Demonstration of the Central Limit Theorem with Radziwill’s CentralLimitTheorem.R

Uniform distribution

# Program written by Nicole Radziwill at r-bloggers
# https://www.r-bloggers.com/sampling-distributions-and-central-limit-theorem-in-r/
# modified by Eugene.Gallagher@umb.edu, 10/10/19: added QQplot, last rev 9/14/21

sdm.sim <- function(n,src.dist=NULL,param1=NULL,param2=NULL) {
  r <- 10000  # Number of replications/samples - DO NOT ADJUST
  # This produces a matrix of observations with  
  # n columns and r rows. Each row is one sample:
  my.samples <- switch(src.dist,
                       "E" = matrix(rexp(n*r,param1),r),
                       "N" = matrix(rnorm(n*r,param1,param2),r),
                       "U" = matrix(runif(n*r,param1,param2),r),
                       "P" = matrix(rpois(n*r,param1),r),
                       "C" = matrix(rcauchy(n*r,param1,param2),r),
                       "B" = matrix(rbinom(n*r,param1,param2),r),
                       "G" = matrix(rgamma(n*r,param1,param2),r),
                       "X" = matrix(rchisq(n*r,param1),r),
                       "T" = matrix(rt(n*r,param1),r))
  all.sample.sums <- apply(my.samples,1,sum)
  all.sample.means <- apply(my.samples,1,mean)   
  all.sample.vars <- apply(my.samples,1,var) 
  op <- par(no.readonly = TRUE)  # save plotting parameters in op
  par(mfrow=c(2,2))  # will plot figures in a 2 x 2 array
  
  hist(my.samples[1,],col="gray",main="Distribution of One Sample")
  hist(all.sample.sums,col="gray",main="Sampling Distribution of
    the Sum")
  hist(all.sample.means,col="gray",main="Sampling Distribution of the Mean")
  # hist(all.sample.vars,col="gray",main="Sampling Distribution of
    # the Variance")
  # add a qq plot for the 4th graph
  qqnorm(all.sample.means,col="gray",main="Quantile-Quantile Plot of Means")
  qqline(all.sample.means, col="red")
#  Returns the plotting parameters to their original values.
  par(op) }

# uncomment just one of these calls to the function sdm.sim at a time.
# sdm.sim(10,src.dist="B",param1=10,param2=0.5)
#  sdm.sim(50,src.dist="B",param1=10,param2=0.5)
# sdm.sim(100,src.dist="B",param1=10,param2=0.5)
# sdm.sim(10,src.dist="C",param1=0,param2=1)  # This produces results where the CLT fails
## See: https://stats.stackexchange.com/questions/74268/cauchy-distribution-and-central-limit-theorem
##  https://web.ma.utexas.edu/users/mks/M358KInstr/Cauchy.pdf
# sdm.sim(50,src.dist="C",param1=0,param2=1)
# sdm.sim(100,src.dist="C",param1=0,param2=1)
# sdm.sim(10,src.dist="E",param1=1)
# sdm.sim(50,src.dist="E",param1=1)
# sdm.sim(100,src.dist="E",param1=1)
# sdm.sim(10,src.dist="G",param1=10,param2=2)
# sdm.sim(50,src.dist="G",param1=5,param2=2)
# sdm.sim(100,src.dist="G",param1=5,param2=2)
# sdm.sim(10,src.dist="N",param1=20,param2=3)
# sdm.sim(50,src.dist="N",param1=20,param2=3)
# sdm.sim(100,src.dist="N",param1=20,param2=3)
# sdm.sim(10,src.dist="P",param1=0.5)
# sdm.sim(50,src.dist="P",param1=0.5)
# sdm.sim(100,src.dist="P",param1=0.5)
# sdm.sim(10,src.dist="T",param1=5)
# sdm.sim(50,src.dist="T",param1=5)
# sdm.sim(100,src.dist="T",param1=5)
# sdm.sim(10,src.dist="U",param1=0,param2=1) # specify min & max
sdm.sim(50,src.dist="U",param1=0,param2=1)

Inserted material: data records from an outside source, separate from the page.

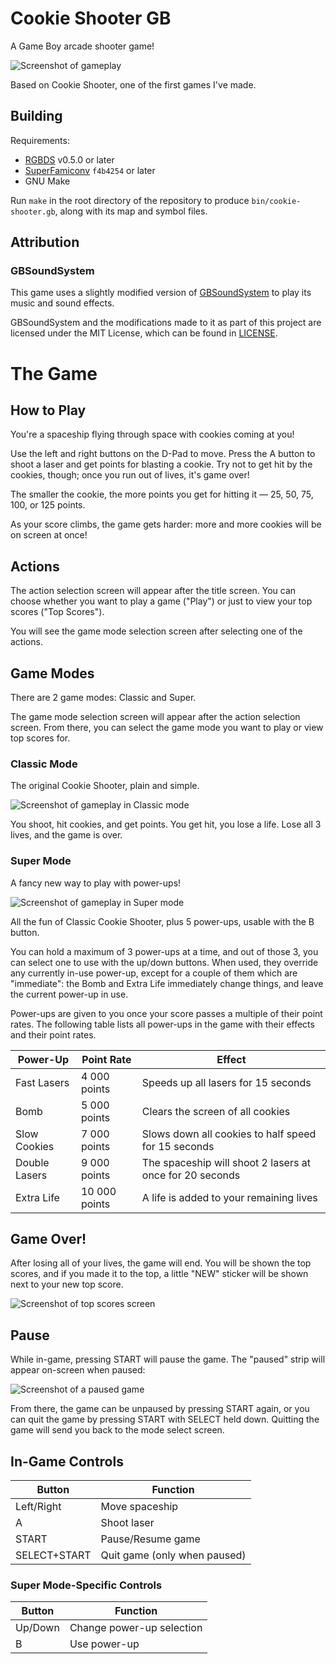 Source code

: # Cookie Shooter GB
A Game Boy arcade shooter game!

![Screenshot of gameplay](screenshots/cookie-shooter-gb.png)

Based on Cookie Shooter, one of the first games I've made.

## Building
Requirements:
- [RGBDS](https://github.com/gbdev/rgbds) v0.5.0 or later
- [SuperFamiconv](https://github.com/Optiroc/SuperFamiconv) `f4b4254` or later
- GNU Make

Run `make` in the root directory of the repository to produce `bin/cookie-shooter.gb`, along with its map and symbol files.

## Attribution
### GBSoundSystem
This game uses a slightly modified version of [GBSoundSystem](https://github.com/BlitterObjectBob/GBSoundSystem) to play its music and sound effects.

GBSoundSystem and the modifications made to it as part of this project are licensed under the MIT License, which can be found in [LICENSE](LICENSE).

# The Game

## How to Play
You're a spaceship flying through space with cookies coming at you!

Use the left and right buttons on the D-Pad to move.
Press the A button to shoot a laser and get points for blasting a cookie.
Try not to get hit by the cookies, though; once you run out of lives, it's game over!

The smaller the cookie, the more points you get for hitting it &mdash; 25, 50, 75, 100, or 125 points.

As your score climbs, the game gets harder: more and more cookies will be on screen at once!

## Actions
The action selection screen will appear after the title screen.
You can choose whether you want to play a game ("Play") or just to view your top scores ("Top Scores").

You will see the game mode selection screen after selecting one of the actions.

## Game Modes
There are 2 game modes: Classic and Super.

The game mode selection screen will appear after the action selection screen.
From there, you can select the game mode you want to play or view top scores for.

### Classic Mode
The original Cookie Shooter, plain and simple.

![Screenshot of gameplay in Classic mode](screenshots/classic-mode.png)

You shoot, hit cookies, and get points.
You get hit, you lose a life.
Lose all 3 lives, and the game is over.

### Super Mode
A fancy new way to play with power-ups!

![Screenshot of gameplay in Super mode](screenshots/super-mode.png)

All the fun of Classic Cookie Shooter, plus 5 power-ups, usable with the B button.

You can hold a maximum of 3 power-ups at a time, and out of those 3, you can select one to use with the up/down buttons.
When used, they override any currently in-use power-up, except for a couple of them which are "immediate": the Bomb and Extra Life immediately change things, and leave the current power-up in use.

Power-ups are given to you once your score passes a multiple of their point rates. The following table lists all power-ups in the game with their effects and their point rates.
<table>
  <thead>
    <tr>
      <th>Power-Up</th>
      <th>Point Rate</th>
      <th>Effect</th>
    </tr>
  </thead>
  <tbody>
    <tr>
      <td>Fast Lasers</td>
      <td>4 000 points</td>
      <td>Speeds up all lasers for 15 seconds</td>
    </tr>
    <tr>
      <td>Bomb</td>
      <td>5 000 points</td>
      <td>Clears the screen of all cookies</td>
    </tr>
    <tr>
      <td>Slow Cookies</td>
      <td>7 000 points</td>
      <td>Slows down all cookies to half speed for 15 seconds</td>
    </tr>
    <tr>
      <td>Double Lasers</td>
      <td>9 000 points</td>
      <td>The spaceship will shoot 2 lasers at once for 20 seconds</td>
    </tr>
    <tr>
      <td>Extra Life</td>
      <td>10 000 points</td>
      <td>A life is added to your remaining lives</td>
    </tr>
  </tbody>
</table>

## Game Over!
After losing all of your lives, the game will end. You will be shown the top scores, and if you made it to the top, a little "NEW" sticker will be shown next to your new top score.

![Screenshot of top scores screen](screenshots/top-scores.png)

## Pause
While in-game, pressing START will pause the game. The "paused" strip will appear on-screen when paused:

![Screenshot of a paused game](screenshots/paused.png)

From there, the game can be unpaused by pressing START again, or you can quit the game by pressing START with SELECT held down.
Quitting the game will send you back to the mode select screen.

## In-Game Controls
<table>
  <thead>
    <tr>
      <th>Button</th>
      <th>Function</th>
    </tr>
  </thead>
  <tbody>
    <tr>
      <td>Left/Right</td>
      <td>Move spaceship</td>
    </tr>
    <tr>
      <td>A</td>
      <td>Shoot laser</td>
    </tr>
    <tr>
      <td>START</td>
      <td>Pause/Resume game</td>
    </tr>
    <tr>
      <td>SELECT+START</td>
      <td>Quit game (only when paused)</td>
    </tr>
  </tbody>
</table>

### Super Mode-Specific Controls
<table>
  <thead>
    <tr>
      <th>Button</th>
      <th>Function</th>
    </tr>
  </thead>
  <tbody>
    <tr>
      <td>Up/Down</td>
      <td>Change power-up selection</td>
    </tr>
    <tr>
      <td>B</td>
      <td>Use power-up</td>
    </tr>
  </tbody>
</table>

# sdm.sim(100,src.dist="U",param1=0,param2=1)
# sdm.sim(10,src.dist="X",param1=14)
# sdm.sim(50,src.dist="X",param1=14)
# sdm.sim(100,src.dist="X",param1=14)

t distribution distribution

# Now test with the t distribution
sdm.sim(50,src.dist="T",param1=5)

Exponential distribution

# Now test with the exponential distribution
sdm.sim(50,src.dist="E",param1=1)

Cauchy distribution: The Central Limit Theorem doesn’t work with Cauchy

# Now test with the Cauchy distribution
sdm.sim(100,src.dist="C",param1=0,param2=1)

The Cauchy distribution arises often in environmental science. If X is normally distributed and Y is normally distributed, X/Y is NOT normally distributed. It obeys the Cauchy distributions. The use of ratios, particularly by marine chemists is prevalent in the environmental science.

Confidence limits and other methods for expressing uncertainty

Methods for expressing uncertainty

What is a confidence interval?

Confidence interval Kendall & Stuart (1979, p. 199) state that the ideas of confidence interval estimation are due to Neyman, especially Neyman (1937). If a confidence interval, say a 95% confidence interval for the mean, is properly calculated, 95% of such intervals will contain the true value of the parameter, e.g., the mean, being estimated.

z and t ratios

Degrees of Freedom

The rule of 5: Take at least 5 replicates to produce more precise confidence limits (with a t statistic with 4 df)

Student’ss t ratio

A t-ratio for two-sample inference

Sampling distribution of the difference between two averages

Pooled standard deviation

Standard error of the difference

95% confidence interval for the difference in means

If one collects a random sample from a distribution with mean μ and calculates the sample mean () and a 95% confidence interval for the mean (μ), this confidence interval for μ will contain the unknown μ 95% of the time; 5% of the time, it will not contain μ. The probability that a single confidence interval contains μ is either 100% or 0%; μ is either inside or outside the confidence interval.

Bayesians use credence levels and refer to the probability that a parameter falls within a certain range.

95% confidence interval for the difference in means

Testing a hypothesis about the difference in means

Was the difference in beaks consistent with chance?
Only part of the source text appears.